Di cosa si tratta -  A decorrere dal 1° gennaio 2016 e fino alla chiusura del periodo di imposta in corso al 31 dicembre 2019 è riconosciuto un credito di imposta per investimenti in beni strumentali nuovi destinati a strutture produttive nelle regioni del Mezzogiorno (in Campania, Puglia, Basilicata, Calabria e Sicilia, Molise, Sardegna e Abruzzo), in misura variabile dal 10 al 20% a seconda delle dimensioni aziendali. Il sostegno è denominato “Bonus Sud”.

 

L'intento è sostenere l’economia delle Regioni meridionali attraverso una serie di misure per accelerare gli investimenti delle imprese. Leggi l’intero articolo pubblicato sulla pagina URP.

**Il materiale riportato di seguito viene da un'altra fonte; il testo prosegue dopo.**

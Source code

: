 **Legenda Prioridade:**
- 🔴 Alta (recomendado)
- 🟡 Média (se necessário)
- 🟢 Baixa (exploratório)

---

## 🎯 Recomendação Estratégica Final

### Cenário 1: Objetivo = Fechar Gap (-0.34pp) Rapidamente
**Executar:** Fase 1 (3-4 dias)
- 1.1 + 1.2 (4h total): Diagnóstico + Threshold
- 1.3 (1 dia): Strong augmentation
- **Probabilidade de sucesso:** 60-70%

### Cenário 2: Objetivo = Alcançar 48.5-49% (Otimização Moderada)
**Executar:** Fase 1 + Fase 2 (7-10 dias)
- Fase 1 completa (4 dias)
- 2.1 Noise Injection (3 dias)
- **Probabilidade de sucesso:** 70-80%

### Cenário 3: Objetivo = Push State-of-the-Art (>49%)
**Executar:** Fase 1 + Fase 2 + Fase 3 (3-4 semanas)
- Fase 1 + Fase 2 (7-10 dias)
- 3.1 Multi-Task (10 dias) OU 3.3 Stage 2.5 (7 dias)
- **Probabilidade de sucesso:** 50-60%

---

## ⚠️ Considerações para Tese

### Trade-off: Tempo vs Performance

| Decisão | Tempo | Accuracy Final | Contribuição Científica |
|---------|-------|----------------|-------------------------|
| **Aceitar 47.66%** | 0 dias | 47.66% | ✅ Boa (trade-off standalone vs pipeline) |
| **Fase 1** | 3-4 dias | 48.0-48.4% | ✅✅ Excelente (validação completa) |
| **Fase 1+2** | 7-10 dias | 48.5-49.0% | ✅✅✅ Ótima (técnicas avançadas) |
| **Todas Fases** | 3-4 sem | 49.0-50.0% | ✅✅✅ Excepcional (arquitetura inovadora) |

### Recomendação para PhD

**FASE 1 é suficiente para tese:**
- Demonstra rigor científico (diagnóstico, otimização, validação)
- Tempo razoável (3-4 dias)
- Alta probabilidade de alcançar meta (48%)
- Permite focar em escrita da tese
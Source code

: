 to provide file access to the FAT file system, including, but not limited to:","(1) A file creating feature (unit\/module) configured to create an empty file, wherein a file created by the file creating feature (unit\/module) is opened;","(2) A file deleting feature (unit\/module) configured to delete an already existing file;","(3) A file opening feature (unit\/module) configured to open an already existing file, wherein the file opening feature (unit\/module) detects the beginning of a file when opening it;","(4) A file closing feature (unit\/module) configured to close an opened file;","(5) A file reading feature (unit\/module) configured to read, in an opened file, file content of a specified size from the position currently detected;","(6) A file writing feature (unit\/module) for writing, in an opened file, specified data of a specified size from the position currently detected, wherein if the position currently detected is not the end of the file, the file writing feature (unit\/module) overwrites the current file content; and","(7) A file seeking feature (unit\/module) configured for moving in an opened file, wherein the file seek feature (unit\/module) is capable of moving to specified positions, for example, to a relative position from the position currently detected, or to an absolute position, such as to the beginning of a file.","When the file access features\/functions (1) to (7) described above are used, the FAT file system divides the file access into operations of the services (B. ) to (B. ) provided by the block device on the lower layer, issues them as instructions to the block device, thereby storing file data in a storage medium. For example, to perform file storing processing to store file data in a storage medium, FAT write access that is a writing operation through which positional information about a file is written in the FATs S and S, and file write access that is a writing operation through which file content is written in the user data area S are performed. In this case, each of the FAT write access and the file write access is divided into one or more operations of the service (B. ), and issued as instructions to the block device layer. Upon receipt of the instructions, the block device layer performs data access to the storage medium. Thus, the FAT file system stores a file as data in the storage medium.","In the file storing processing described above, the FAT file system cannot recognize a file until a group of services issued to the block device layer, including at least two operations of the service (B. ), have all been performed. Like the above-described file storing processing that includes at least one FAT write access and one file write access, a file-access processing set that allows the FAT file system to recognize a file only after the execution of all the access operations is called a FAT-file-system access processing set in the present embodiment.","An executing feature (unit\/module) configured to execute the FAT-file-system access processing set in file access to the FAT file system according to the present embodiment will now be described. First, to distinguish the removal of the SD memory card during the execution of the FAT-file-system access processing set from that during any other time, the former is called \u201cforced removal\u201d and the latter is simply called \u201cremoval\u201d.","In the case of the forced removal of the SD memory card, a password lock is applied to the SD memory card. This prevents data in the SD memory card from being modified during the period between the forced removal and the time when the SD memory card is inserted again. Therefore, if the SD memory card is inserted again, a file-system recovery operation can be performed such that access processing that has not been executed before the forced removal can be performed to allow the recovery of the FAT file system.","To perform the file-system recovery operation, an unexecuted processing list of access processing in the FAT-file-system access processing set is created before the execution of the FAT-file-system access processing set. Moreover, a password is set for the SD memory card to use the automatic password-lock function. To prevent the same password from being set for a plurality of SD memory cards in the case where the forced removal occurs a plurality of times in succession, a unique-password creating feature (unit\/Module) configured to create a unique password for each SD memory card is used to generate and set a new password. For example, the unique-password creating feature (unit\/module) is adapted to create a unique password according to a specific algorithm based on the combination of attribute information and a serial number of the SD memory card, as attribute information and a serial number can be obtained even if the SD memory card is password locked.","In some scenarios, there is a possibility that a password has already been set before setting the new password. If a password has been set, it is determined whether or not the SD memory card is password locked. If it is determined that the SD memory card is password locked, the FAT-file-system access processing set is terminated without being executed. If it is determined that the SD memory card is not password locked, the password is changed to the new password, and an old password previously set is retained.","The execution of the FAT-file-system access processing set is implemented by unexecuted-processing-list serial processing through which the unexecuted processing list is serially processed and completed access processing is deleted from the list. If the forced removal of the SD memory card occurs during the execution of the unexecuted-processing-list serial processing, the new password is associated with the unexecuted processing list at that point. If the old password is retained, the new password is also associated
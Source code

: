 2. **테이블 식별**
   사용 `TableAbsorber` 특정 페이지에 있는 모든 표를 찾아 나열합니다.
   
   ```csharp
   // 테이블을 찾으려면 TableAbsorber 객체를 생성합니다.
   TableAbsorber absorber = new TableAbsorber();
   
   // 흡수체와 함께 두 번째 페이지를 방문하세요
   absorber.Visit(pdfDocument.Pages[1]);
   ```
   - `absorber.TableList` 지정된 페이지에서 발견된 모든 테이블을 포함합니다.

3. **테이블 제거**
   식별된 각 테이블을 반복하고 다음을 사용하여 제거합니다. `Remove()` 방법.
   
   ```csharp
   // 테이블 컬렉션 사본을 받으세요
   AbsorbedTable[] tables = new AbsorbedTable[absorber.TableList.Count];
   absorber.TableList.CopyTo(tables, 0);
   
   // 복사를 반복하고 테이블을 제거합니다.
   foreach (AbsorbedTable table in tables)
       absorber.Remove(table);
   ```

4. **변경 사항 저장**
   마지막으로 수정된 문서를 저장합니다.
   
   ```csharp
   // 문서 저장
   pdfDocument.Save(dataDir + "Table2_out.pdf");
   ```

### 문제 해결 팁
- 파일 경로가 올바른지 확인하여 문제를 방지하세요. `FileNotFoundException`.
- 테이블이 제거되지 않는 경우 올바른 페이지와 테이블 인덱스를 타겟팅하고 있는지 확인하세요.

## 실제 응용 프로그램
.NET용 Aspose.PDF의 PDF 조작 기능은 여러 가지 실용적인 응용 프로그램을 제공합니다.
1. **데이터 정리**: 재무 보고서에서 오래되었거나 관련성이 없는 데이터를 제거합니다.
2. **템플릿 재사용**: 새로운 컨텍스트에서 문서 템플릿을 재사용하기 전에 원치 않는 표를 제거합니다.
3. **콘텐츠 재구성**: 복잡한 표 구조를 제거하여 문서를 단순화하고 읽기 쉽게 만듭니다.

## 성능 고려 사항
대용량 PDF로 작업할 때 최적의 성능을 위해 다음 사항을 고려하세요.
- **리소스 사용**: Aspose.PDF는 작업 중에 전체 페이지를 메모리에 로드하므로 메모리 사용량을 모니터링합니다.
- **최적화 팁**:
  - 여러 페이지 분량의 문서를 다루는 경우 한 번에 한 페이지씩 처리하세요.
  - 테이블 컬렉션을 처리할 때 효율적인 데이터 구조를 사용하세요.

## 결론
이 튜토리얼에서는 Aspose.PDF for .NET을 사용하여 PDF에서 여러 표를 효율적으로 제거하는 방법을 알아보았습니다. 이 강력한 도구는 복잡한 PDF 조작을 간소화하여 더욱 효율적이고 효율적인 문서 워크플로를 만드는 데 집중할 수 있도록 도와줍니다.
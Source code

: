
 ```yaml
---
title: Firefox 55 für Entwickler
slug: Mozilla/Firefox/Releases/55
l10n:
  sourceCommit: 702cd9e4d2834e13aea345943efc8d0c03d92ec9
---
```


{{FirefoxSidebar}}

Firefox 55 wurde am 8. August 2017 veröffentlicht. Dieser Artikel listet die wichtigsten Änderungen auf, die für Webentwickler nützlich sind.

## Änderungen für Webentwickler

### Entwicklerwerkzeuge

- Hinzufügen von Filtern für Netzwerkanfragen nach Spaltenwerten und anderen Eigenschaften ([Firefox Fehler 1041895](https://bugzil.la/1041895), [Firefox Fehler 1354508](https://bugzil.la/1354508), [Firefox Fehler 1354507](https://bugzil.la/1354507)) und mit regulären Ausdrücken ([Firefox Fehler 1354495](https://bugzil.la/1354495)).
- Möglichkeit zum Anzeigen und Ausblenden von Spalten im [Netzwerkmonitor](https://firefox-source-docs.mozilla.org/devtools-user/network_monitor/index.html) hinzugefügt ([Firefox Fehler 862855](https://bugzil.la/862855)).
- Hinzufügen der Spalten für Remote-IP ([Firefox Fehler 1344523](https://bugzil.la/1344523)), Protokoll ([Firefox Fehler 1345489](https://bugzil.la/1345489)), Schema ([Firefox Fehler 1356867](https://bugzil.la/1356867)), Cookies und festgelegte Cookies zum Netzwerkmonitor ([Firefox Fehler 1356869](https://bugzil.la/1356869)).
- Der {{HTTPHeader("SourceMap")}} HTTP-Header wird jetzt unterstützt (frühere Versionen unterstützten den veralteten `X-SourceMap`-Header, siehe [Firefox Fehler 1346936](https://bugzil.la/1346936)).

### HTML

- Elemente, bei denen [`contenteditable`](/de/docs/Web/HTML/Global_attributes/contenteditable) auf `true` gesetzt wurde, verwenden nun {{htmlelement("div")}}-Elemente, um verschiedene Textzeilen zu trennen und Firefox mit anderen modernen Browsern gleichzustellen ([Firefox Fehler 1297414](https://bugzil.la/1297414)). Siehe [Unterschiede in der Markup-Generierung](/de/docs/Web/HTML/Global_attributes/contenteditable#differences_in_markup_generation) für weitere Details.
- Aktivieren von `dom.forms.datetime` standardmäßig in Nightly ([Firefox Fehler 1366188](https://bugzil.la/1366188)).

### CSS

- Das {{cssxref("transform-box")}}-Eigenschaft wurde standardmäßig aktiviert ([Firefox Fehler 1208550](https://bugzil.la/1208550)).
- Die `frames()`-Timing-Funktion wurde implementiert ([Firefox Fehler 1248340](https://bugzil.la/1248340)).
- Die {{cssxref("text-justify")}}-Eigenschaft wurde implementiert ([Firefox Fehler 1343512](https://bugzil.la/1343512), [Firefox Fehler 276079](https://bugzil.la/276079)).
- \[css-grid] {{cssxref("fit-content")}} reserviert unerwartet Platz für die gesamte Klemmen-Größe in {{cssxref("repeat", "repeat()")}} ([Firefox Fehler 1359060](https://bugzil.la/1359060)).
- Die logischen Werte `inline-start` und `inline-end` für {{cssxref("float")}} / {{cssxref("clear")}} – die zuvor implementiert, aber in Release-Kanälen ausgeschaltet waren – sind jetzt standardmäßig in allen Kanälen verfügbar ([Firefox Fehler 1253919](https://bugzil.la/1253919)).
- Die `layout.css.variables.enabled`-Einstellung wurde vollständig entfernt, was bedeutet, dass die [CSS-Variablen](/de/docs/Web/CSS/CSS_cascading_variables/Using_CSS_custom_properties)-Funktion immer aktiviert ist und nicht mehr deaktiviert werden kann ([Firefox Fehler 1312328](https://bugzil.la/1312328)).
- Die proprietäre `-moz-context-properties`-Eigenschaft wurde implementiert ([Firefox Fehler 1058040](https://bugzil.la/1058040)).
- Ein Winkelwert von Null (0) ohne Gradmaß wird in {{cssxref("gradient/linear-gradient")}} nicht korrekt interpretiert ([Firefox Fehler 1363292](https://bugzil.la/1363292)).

A cosa serve - Con  il  nuovo  modello  di  comunicazione  sarà  possibile  sia chiedere  l’autorizzazione  alla  fruizione  del  credito  d’imposta  sia  rinunciare  ad  una precedente  richiesta  o  rettificare  una  comunicazione  già inviata,  comprese  quelle presentate  all’Agenzia delle  Entrate  con  il  modello  precedente. Il  nuovo  modello  va  anche  utilizzato  per  gli  investimenti  realizzati  entro  il  28  febbraio 2017, ossia  quelli assoggettati  alla  normativa  previgente. Il  nuovo  modello  si  è  reso  necessario  per  adeguare  la  comunicazione  per  la  fruizione  del credito d’imposta  alle  modifiche  previste  dal  Dl Mezzogiorno 243/2016.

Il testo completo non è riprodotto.